I am facing deportation from the state that brought me here at gunpoint after commandeering our boat. I was brought to Israel against my will. I am being held in this prison because I had a dream that Gaza's children could color & paint, that Gaza's wounded could be healed, and that Gaza's bombed-out houses could be rebuilt.

But I've learned an interesting thing by being inside this prison. First of all, it's incredibly black: populated mostly by Ethiopians who also had a dream ... like my cellmates, one who is pregnant. They are all are in their twenties. They thought they were coming to the Holy Land.
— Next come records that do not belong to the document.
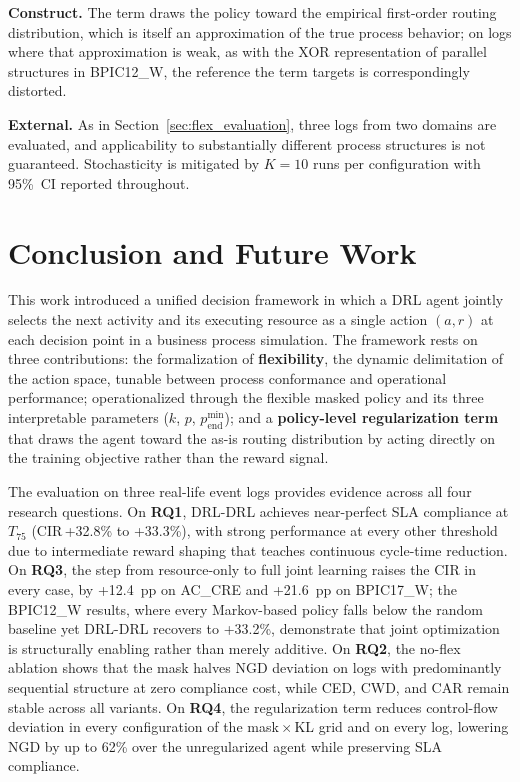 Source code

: \documentclass[journal,onecolumn]{IEEEtran}
\begin{document}
\noindent\textbf{Construct.}
The term draws the policy toward the empirical first-order routing
distribution, which is itself an approximation of the true process
behavior; on logs where that approximation is weak, as with the XOR
representation of parallel structures in BPIC12\_W, the reference the
term targets is correspondingly distorted.

\noindent\textbf{External.}
As in Section~\ref{sec:flex_evaluation}, three logs from two domains
are evaluated, and applicability to substantially different process
structures is not guaranteed. Stochasticity is mitigated by $K=10$ runs
per configuration with 95\%~CI reported throughout.


\section{Conclusion and Future Work}
\label{sec:conclusion}

This work introduced a unified decision framework in which a DRL
agent jointly selects the next activity and its executing resource
as a single action $(a,r)$ at each decision point in a business
process simulation. The framework rests on three contributions: the
formalization of \textbf{flexibility}, the dynamic delimitation of
the action space, tunable between process conformance and operational
performance; operationalized through the flexible masked policy and
its three interpretable parameters ($k$, $p$, $p_{\mathrm{end}}^{\min}$);
and a \textbf{policy-level regularization term} that draws the agent
toward the as-is routing distribution by acting directly on the
training objective rather than the reward signal.

The evaluation on three real-life event logs provides evidence across
all four research questions. On \textbf{RQ1}, DRL-DRL achieves
near-perfect SLA compliance at $T_{75}$ (CIR\,+32.8\% to +33.3\%),
with strong performance at every other threshold due to intermediate
reward shaping that teaches continuous cycle-time reduction. On
\textbf{RQ3}, the step from resource-only to full joint learning
raises the CIR in every case, by +12.4~pp on AC\_CRE and +21.6~pp
on BPIC17\_W; the BPIC12\_W results, where every Markov-based
policy falls below the random baseline yet DRL-DRL recovers to
+33.2\%, demonstrate that joint optimization is structurally
enabling rather than merely additive.
On \textbf{RQ2}, the no-flex ablation shows that the mask halves NGD
deviation on logs with predominantly sequential structure at zero
compliance cost, while CED, CWD, and CAR remain stable across all
variants. On \textbf{RQ4}, the regularization term reduces
control-flow deviation in every configuration of the
mask\,$\times$\,KL grid and on every log, lowering NGD by up to 62\%
over the unregularized agent while preserving SLA compliance.
\end{document}
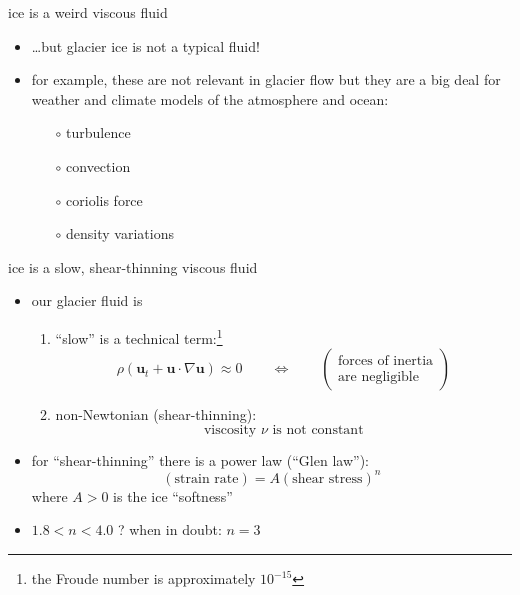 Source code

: \documentclass[hide notes,intlimits]{beamer}
\begin{document}
\begin{frame}{ice is a weird viscous fluid}

\begin{itemize}
\item \dots but glacier ice is not a typical fluid!
\item for example, these are not relevant in glacier flow but they are a big deal for weather and climate models of the atmosphere and ocean:
  \begin{itemize}
  \item[$\circ$] turbulence
  \item[$\circ$] convection
  \item[$\circ$] coriolis force
  \item[$\circ$] density variations
  \end{itemize}
\end{itemize}
\end{frame}


\begin{frame}{ice is a slow, shear-thinning viscous fluid}

\begin{itemize}
\item our glacier fluid is
  \begin{enumerate}
  \item ``slow'' is a technical term:\footnote{the Froude number is approximately $10^{-15}$}
    $$\rho \left(\mathbf{u}_t + \mathbf{u}\cdot\nabla \mathbf{u}\right) \approx 0 \qquad \iff \qquad \begin{pmatrix} \text{forces of inertia} \\ \text{are negligible} \end{pmatrix}$$
  \item non-Newtonian (shear-thinning):
    $$\text{viscosity $\nu$ is not constant}$$
  \end{enumerate}

\medskip
\item for ``shear-thinning'' there is a power law (``Glen law''):
  $$(\text{strain rate}) = A (\text{shear stress})^n$$
where $A>0$ is the ice ``softness''
\item $1.8 < n < 4.0$ ?  \quad when in doubt: \alert{$n=3$}
\end{itemize}
\end{frame}
\end{document}
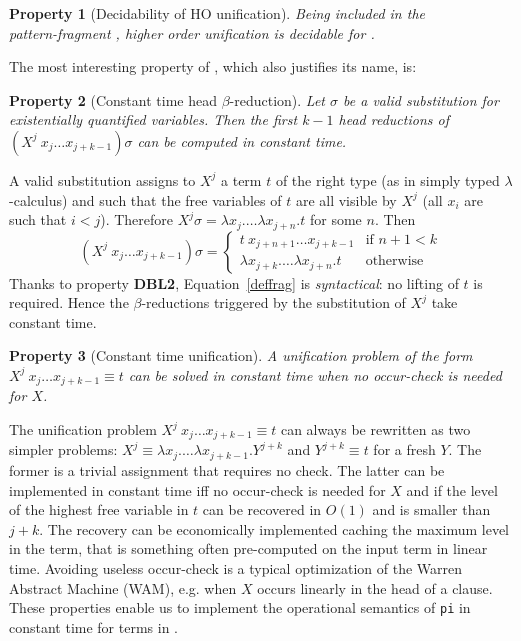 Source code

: \documentclass{llncs}
\newtheorem{myprop}{Property}
\begin{document}
\begin{myprop}[Decidability of HO unification]
Being \rff{} included in the\\pattern-fragment \Ll{}, higher order unification is
decidable for \rff{}.
\end{myprop}

The most interesting property of \rff{}, which also justifies its name, is:

\begin{myprop}[Constant time head $\beta$-reduction]
Let $\sigma$ be a \emph{valid} substitution for existentially quantified variables. Then the first $k-1$ head reductions of $(X^j~x_j \ldots x_{j+k-1}) \sigma$ can be computed in constant time.
\end{myprop}

A valid substitution assigns to $X^j$ a term $t$ of the right type (as in simply
typed $\lambda$-calculus) and such that the free variables of $t$ are
all visible by $X^j$ (all $x_i$ are such that $i < j$).
Therefore $X^j \sigma = \lambda x_j. \ldots \lambda x_{j+n}.t$ for some $n$.
Then
\begin{equation}\label{deffrag}(X^j~x_j \ldots x_{j+k-1}) \sigma
 = \left\{ \begin{array}{ll}
t~x_{j+n+1} \ldots x_{j+k-1} & \mbox{if $n+1 < k$} \\
\lambda x_{j+k}. \ldots \lambda x_{j+n}.t & \mbox{otherwise}
      \end{array} \right.\end{equation}
Thanks to property \textbf{DBL2}, Equation~\ref{deffrag} is
\emph{syntactical}: no lifting of $t$ is required.
Hence the $\beta$-reductions triggered by the substitution of $X^j$ take
constant time.

\begin{myprop}[Constant time unification]
A unification problem of the form $X^j~x_j\ldots x_{j+k-1} \equiv t$
can be solved in constant time when no occur-check is needed for $X$.
\end{myprop}

The unification problem $X^j~x_j\ldots x_{j+k-1} \equiv t$ can always be
rewritten as two simpler problems: $X^j \equiv \lambda x_j. \ldots \lambda x_{j+k-1}. Y^{j+k}$ and $Y^{j+k} \equiv t$ for a fresh $Y$.
The former is a trivial assignment that requires no check.
The latter can be implemented in constant time iff no occur-check is needed
for $X$ and if the level of the highest free variable in $t$ can be recovered
in $O(1)$ and is smaller than $j+k$. The recovery can be economically
implemented caching the maximum level in the term, that is something often
pre-computed on the input term in linear time.
Avoiding useless occur-check is a typical optimization of the Warren Abstract
Machine (WAM), e.g. when $X$ occurs linearly in the head of a clause.
These properties enable us to implement the operational semantics of \verb+pi+
in constant time for terms in \rff{}.
\end{document}
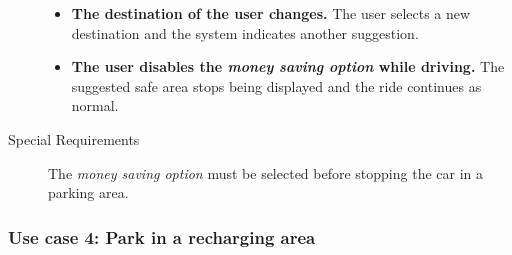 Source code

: \begin{description}
\begin{itemize}
				\item \textbf{The destination of the user changes.} The user selects a new destination and the system indicates another suggestion.
				\item \textbf{The user disables the \textit{money saving option} while driving.} The suggested safe area stops being displayed and the ride continues as normal.
			\end{itemize}
			\item[Special Requirements] The \textit{money saving option} must be selected before stopping the car in a parking area. %
		\end{description}

	\subsubsection{Use case 4: Park in a recharging area}
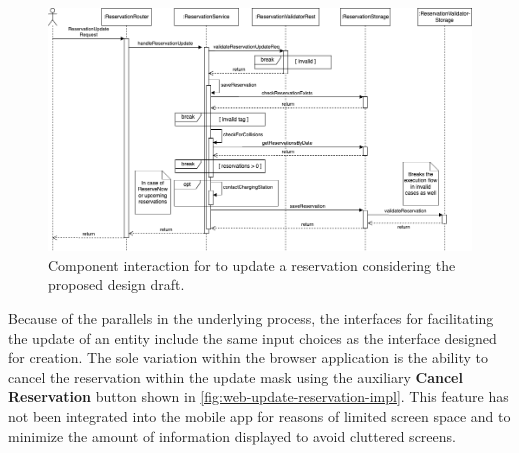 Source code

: \newpage

\begin{figure}[h]
    \centering
    \includegraphics[scale=0.4]{resources/images/main/6_implementation/processes/ReservationUpdate.png}
    \caption{Component interaction for to update a reservation considering the proposed design draft.}
    \label{fig:update-reservation-seqflow}
\end{figure}

\noindent Because of the parallels in the underlying process, the interfaces for facilitating the update of an entity include the same input choices as the interface designed for creation.
The sole variation within the browser application is the ability to cancel the reservation within the update mask using the auxiliary \textbf{Cancel Reservation} button shown in \ref{fig:web-update-reservation-impl}. 
This feature has not been integrated into the mobile app for reasons of limited screen space and to minimize the amount of information displayed to avoid cluttered screens.

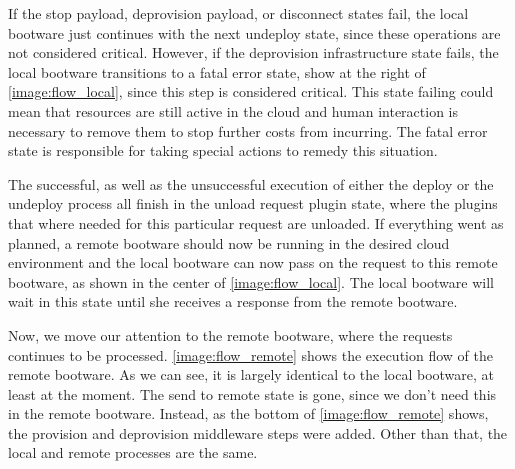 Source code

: If the stop payload, deprovision payload, or disconnect states fail, the local bootware just continues with the next undeploy state, since these operations are not considered critical.
However, if the deprovision infrastructure state fails, the local bootware transitions to a fatal error state, show at the right of \autoref{image:flow_local}, since this step is considered critical.
This state failing could mean that resources are still active in the cloud and human interaction is necessary to remove them to stop further costs from incurring.
The fatal error state is responsible for taking special actions to remedy this situation.

The successful, as well as the unsuccessful execution of either the deploy or the undeploy process all finish in the unload request plugin state, where the plugins that where needed for this particular request are unloaded.
If everything went as planned, a remote bootware should now be running in the desired cloud environment and the local bootware can now pass on the request to this remote bootware, as shown in the center of \autoref{image:flow_local}.
The local bootware will wait in this state until she receives a response from the remote bootware.

Now, we move our attention to the remote bootware, where the requests continues to be processed.
\autoref{image:flow_remote} shows the execution flow of the remote bootware.
As we can see, it is largely identical to the local bootware, at least at the moment.
The send to remote state is gone, since we don't need this in the remote bootware.
Instead, as the bottom of \autoref{image:flow_remote} shows, the provision and deprovision middleware steps were added.
Other than that, the local and remote processes are the same.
They had a dream that their lives would be better ... The once proud, never colonized Ethiopia [has been thrown into] the back pocket of the United States, and become a place of torture, rendition, and occupation. Ethiopians must free their country because superpower politics [have] become more important than human rights and self-determination.

My cellmates came to the Holy Land so they could be free from the exigencies of superpower politics. They committed no crime except to have a dream. They came to Israel because they thought that Israel held promise for them. Their journey to Israel through Sudan and Egypt was arduous. I can only imagine what it must have been like for them. And it wasn't cheap. Many of them represent their family's best collective efforts for self-fulfilment. They made their way to the United Nations High Commission for Refugees. They got their yellow paper of identification. They got their certificate for police protection. They are refugees from tragedy, and they made it to Israel only after they arrived Israel told them "there is no UN in Israel."

The police here have license to pick them up & suck them into the black hole of a farce for a justice system. These beautiful, industrious and proud women represent the hopes of entire families. The idea of Israel tricked them and the rest of us. In a widely propagandized slick marketing campaign, Israel represented itself as a place of refuge and safety for the world's first Jews and Christian. I too believed that marketing and failed to look deeper.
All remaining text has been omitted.